● Required work
Using the entries that follow, write out the line containing "For branching probabilities, mean", the line containing "This demand is", and every line between them, exactly and nothing else.
+-------+
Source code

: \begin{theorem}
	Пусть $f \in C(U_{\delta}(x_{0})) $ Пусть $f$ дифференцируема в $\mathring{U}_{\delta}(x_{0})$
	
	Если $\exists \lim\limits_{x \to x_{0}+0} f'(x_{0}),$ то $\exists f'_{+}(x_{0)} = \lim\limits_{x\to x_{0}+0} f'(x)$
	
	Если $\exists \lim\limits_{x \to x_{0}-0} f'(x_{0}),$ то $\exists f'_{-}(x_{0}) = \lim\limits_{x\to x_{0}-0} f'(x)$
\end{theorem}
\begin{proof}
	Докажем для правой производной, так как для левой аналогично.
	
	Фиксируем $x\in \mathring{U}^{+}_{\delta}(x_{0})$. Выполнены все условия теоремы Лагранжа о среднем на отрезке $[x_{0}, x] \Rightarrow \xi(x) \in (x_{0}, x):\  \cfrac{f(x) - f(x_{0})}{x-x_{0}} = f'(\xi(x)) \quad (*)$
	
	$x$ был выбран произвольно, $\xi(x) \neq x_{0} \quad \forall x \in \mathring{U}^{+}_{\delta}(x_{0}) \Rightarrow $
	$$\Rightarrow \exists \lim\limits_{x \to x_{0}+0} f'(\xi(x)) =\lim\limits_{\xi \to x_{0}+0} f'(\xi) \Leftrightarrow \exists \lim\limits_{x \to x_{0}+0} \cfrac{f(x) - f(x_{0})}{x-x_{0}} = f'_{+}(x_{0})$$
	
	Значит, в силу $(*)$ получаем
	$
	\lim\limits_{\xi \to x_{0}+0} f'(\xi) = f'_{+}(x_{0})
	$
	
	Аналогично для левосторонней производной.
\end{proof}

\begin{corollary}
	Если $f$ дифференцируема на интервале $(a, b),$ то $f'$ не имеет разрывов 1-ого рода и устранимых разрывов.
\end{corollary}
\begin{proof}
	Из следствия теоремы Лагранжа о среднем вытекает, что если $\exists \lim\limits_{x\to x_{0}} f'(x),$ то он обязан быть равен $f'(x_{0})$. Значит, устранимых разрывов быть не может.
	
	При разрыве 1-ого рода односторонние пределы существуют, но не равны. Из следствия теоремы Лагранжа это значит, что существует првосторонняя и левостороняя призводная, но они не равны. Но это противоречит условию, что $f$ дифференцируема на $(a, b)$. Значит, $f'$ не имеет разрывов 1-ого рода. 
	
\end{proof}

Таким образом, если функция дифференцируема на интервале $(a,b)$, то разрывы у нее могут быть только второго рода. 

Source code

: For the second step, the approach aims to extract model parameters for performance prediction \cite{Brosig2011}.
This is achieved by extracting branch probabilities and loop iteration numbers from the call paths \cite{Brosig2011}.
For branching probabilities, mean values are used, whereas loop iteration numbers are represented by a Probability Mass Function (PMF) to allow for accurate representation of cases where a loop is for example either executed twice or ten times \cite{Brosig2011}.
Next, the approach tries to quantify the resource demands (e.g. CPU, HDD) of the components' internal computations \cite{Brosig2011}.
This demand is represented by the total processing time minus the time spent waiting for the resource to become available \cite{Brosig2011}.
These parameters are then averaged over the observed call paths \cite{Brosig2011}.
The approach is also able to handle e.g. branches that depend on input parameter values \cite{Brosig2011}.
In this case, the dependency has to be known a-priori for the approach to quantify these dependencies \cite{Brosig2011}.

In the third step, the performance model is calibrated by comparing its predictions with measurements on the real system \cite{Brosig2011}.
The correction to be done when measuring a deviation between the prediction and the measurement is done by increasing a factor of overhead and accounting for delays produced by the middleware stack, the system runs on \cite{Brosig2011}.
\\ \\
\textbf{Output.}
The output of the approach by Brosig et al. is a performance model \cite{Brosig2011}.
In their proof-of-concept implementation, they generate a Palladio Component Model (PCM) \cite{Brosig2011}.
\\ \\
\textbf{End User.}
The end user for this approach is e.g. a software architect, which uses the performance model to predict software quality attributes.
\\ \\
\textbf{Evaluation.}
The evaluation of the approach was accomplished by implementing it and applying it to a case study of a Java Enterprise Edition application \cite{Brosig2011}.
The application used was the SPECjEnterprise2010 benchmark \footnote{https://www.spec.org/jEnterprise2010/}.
+-------+
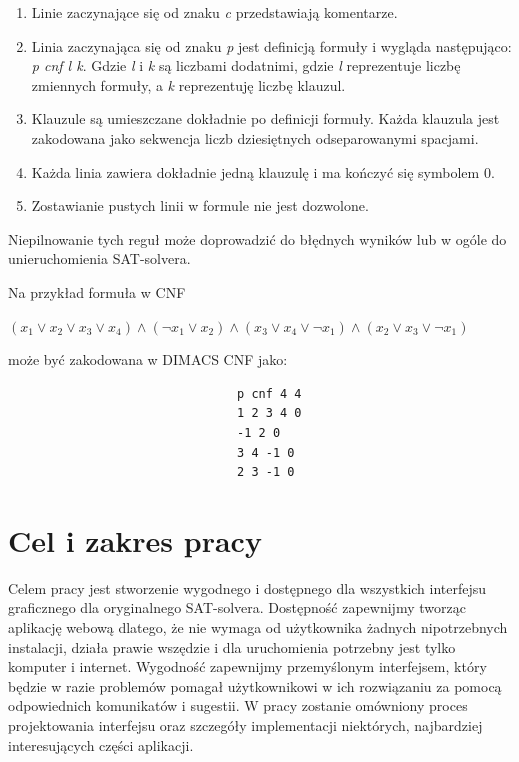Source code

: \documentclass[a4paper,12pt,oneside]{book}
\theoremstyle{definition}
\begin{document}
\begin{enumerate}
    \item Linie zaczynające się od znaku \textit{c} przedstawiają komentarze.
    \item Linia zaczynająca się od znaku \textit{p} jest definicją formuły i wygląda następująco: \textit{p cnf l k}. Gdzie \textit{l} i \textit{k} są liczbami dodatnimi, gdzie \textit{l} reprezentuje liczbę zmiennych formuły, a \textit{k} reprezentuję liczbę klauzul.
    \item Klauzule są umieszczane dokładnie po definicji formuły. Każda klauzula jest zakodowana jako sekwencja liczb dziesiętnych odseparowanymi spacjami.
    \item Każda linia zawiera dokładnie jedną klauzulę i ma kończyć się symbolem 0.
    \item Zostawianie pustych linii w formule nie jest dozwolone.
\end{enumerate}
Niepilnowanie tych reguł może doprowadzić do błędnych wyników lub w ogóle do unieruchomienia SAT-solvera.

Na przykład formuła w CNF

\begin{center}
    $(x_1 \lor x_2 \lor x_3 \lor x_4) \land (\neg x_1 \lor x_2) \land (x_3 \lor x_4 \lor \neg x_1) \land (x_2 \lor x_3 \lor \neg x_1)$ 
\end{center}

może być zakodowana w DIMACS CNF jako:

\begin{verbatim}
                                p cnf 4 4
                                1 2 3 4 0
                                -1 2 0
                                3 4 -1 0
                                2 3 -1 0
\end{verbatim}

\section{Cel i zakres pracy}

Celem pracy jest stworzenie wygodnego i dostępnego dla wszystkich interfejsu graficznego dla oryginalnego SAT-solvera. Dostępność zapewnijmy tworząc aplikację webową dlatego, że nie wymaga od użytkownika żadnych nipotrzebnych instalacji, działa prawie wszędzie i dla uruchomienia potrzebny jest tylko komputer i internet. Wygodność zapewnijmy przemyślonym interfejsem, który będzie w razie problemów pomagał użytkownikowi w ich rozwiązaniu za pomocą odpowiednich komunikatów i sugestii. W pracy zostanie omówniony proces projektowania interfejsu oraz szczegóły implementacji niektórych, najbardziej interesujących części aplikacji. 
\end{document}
+-------+
● Completed exercise
For branching probabilities, mean values are used, whereas loop iteration numbers are represented by a Probability Mass Function (PMF) to allow for accurate representation of cases where a loop is for example either executed twice or ten times \cite{Brosig2011}.
Next, the approach tries to quantify the resource demands (e.g. CPU, HDD) of the components' internal computations \cite{Brosig2011}.
This demand is represented by the total processing time minus the time spent waiting for the resource to become available \cite{Brosig2011}.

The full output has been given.